When the doorbell chimed, Chloe raised her eyes to the ceiling hoping her mother wasn’t disturbed by the noise. As she strode quickly to the front door, she smoothed her hands over her hair and stopped with her hand on the knob to suck in a reassuring breath. Should it hurt this bad just to breathe?
Chloe opened the door without bothering to paste on a pleasant or non-committed welcoming smile. Instead, she opted for resigned tolerance, which was exactly what she felt. She didn’t want visitors and her mother didn’t either, but it was how her community offered condolences.
Pulling the door open, she sucked in another agonized breath as her eyes locked on Dell Blackbird.
He stood in her doorway, drenched, his head lowered as rain dripped from his lithe frame. He was wearing the same suit he’d worn to the funeral, only now instead of looking sophisticated and controlled, he seemed dangerous. The lines of his body were taught…rigid. It was startling, and Chloe realized she should have been frightened, but she was too damn mad to be frightened.
Her brows knitted in anger as Dell lifted his head, his eyes locking with hers.
When Dell growled fiercely and fell to the floor, Chloe wasn’t quite sure what was happening. A wave of nausea crashed over her, followed immediately by a peaceful serenity. It was the first time she’d felt at peace since her brother’s death. The emotion drew a whimper from her parted lips even as her knees threatened to buckle.

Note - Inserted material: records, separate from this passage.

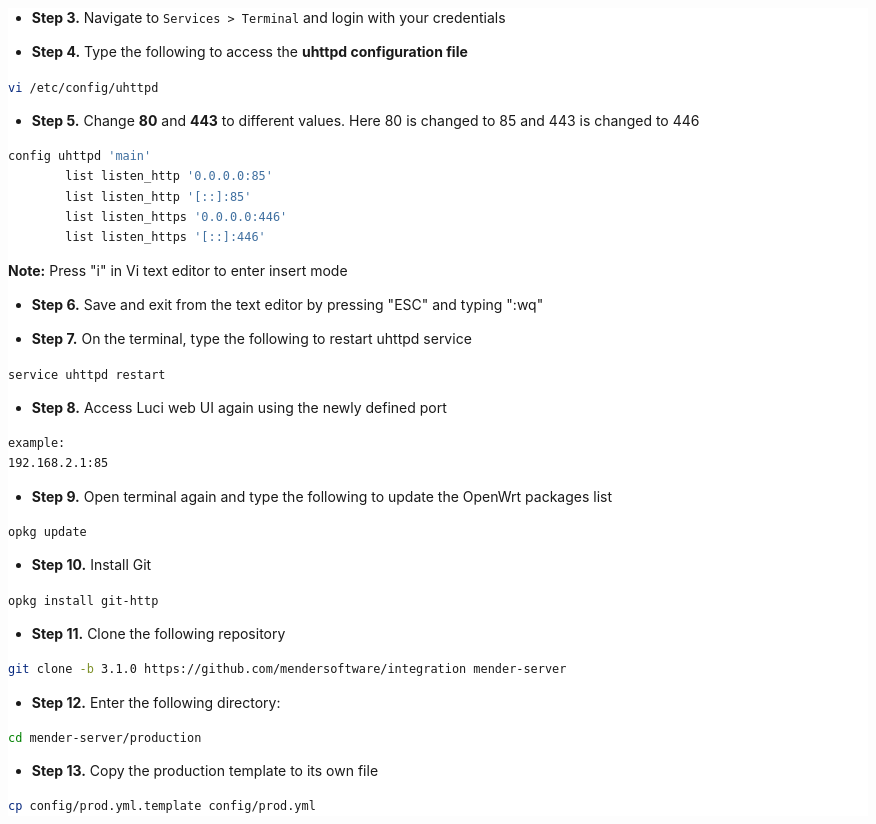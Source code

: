 - **Step 3.** Navigate to `Services > Terminal` and login with your credentials

- **Step 4.** Type the following to access the **uhttpd configuration file**

```sh
vi /etc/config/uhttpd
```

- **Step 5.** Change **80** and **443** to different values. Here 80 is changed to 85 and 443 is changed to 446

```sh
config uhttpd 'main'
        list listen_http '0.0.0.0:85'
        list listen_http '[::]:85'
        list listen_https '0.0.0.0:446'
        list listen_https '[::]:446'
```

**Note:** Press "i" in Vi text editor to enter insert mode

- **Step 6.** Save and exit from the text editor by pressing "ESC" and typing ":wq"

- **Step 7.** On the terminal, type the following to restart uhttpd service

```sh
service uhttpd restart
```

- **Step 8.** Access Luci web UI again using the newly defined port

```sh
example:
192.168.2.1:85
```

- **Step 9.** Open terminal again and type the following to update the OpenWrt packages list

```sh
opkg update
```

- **Step 10.** Install Git

```sh
opkg install git-http
```

- **Step 11.** Clone the following repository

```sh
git clone -b 3.1.0 https://github.com/mendersoftware/integration mender-server
```

- **Step 12.** Enter the following directory:

```sh
cd mender-server/production
```

- **Step 13.** Copy the production template to its own file

```sh
cp config/prod.yml.template config/prod.yml
```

She braced her arms in the doorframe, clutching the wood tightly until she regained her composure. When Dell hissed out a long agonized breath, Chloe instinctively bent to offer aid before she quickly righted herself.
With one hand clamped on her fluttering belly, she mustered up as much hatred as she could. “No need to bow to me dog!” She fought to keep the confusion from her tone, but she knew she failed miserably.

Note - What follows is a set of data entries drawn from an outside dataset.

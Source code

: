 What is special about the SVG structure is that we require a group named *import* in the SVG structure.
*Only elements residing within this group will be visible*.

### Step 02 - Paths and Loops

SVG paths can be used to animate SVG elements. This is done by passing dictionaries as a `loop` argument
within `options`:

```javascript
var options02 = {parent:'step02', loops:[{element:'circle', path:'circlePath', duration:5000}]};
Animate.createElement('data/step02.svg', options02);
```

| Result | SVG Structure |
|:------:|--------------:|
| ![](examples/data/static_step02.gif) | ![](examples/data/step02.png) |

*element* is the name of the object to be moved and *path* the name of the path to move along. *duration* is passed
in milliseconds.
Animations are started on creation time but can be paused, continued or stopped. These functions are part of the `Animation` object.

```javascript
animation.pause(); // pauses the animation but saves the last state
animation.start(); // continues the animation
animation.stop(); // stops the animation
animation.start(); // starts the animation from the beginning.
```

Dell’s head snapped up, his strong features contorted in fury and pain. One hand clutched his belly while he growled through gritted teeth, “I am no dog!”

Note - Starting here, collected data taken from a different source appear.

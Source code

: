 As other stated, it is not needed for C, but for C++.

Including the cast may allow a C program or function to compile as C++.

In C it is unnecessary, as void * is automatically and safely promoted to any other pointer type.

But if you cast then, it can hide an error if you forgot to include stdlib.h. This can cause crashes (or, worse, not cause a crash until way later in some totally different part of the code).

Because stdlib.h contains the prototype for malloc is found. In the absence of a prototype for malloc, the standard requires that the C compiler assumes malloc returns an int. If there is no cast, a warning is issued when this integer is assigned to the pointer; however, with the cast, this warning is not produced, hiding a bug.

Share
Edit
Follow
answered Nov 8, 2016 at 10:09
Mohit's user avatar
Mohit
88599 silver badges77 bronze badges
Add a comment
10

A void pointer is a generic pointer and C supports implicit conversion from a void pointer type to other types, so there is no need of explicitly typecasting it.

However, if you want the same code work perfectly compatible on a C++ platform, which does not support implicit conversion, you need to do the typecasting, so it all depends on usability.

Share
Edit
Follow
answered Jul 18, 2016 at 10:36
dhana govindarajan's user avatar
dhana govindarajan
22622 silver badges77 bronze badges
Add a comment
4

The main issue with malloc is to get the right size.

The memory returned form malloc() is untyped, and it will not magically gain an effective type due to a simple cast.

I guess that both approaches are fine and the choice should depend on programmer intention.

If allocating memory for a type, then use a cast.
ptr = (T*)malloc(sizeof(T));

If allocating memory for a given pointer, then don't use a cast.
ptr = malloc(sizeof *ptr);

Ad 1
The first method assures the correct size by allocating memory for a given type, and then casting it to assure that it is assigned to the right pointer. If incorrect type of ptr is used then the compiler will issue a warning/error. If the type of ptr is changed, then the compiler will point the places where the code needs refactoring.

Chloe sneered down at him. She’d heard the stories. It was a small town after all, and everyone knew the story. Blackbirds were supposedly descendants of skin walkers, shape shifters, wolves. It was a joke at first, but over the years the rumor had garnered the Blackbird family first mockery, then respect, and then fear. Now the town’s folk regarded them with what Chloe could only compare to some semblance of reverence.
“You’re all dogs. Filthy beasts.” She lowered her head to deepen her sneer. She hated him, and she wanted him to hurt like she was hurting. “Someone should put you down.”
Dell struggled to his feet, drawing in a ragged breath. “Keep it up and I’ll show you how beastly I can be.”
Chloe’s sneer faltered and she flushed angrily at the telling catch in her voice, “You already have.”
Chloe’s head snapped round to discover her mother frowning disapprovingly at her daughter from the top of the stairs. She eyed her mother for several tense moments and when she turned back to Dell, he was gone.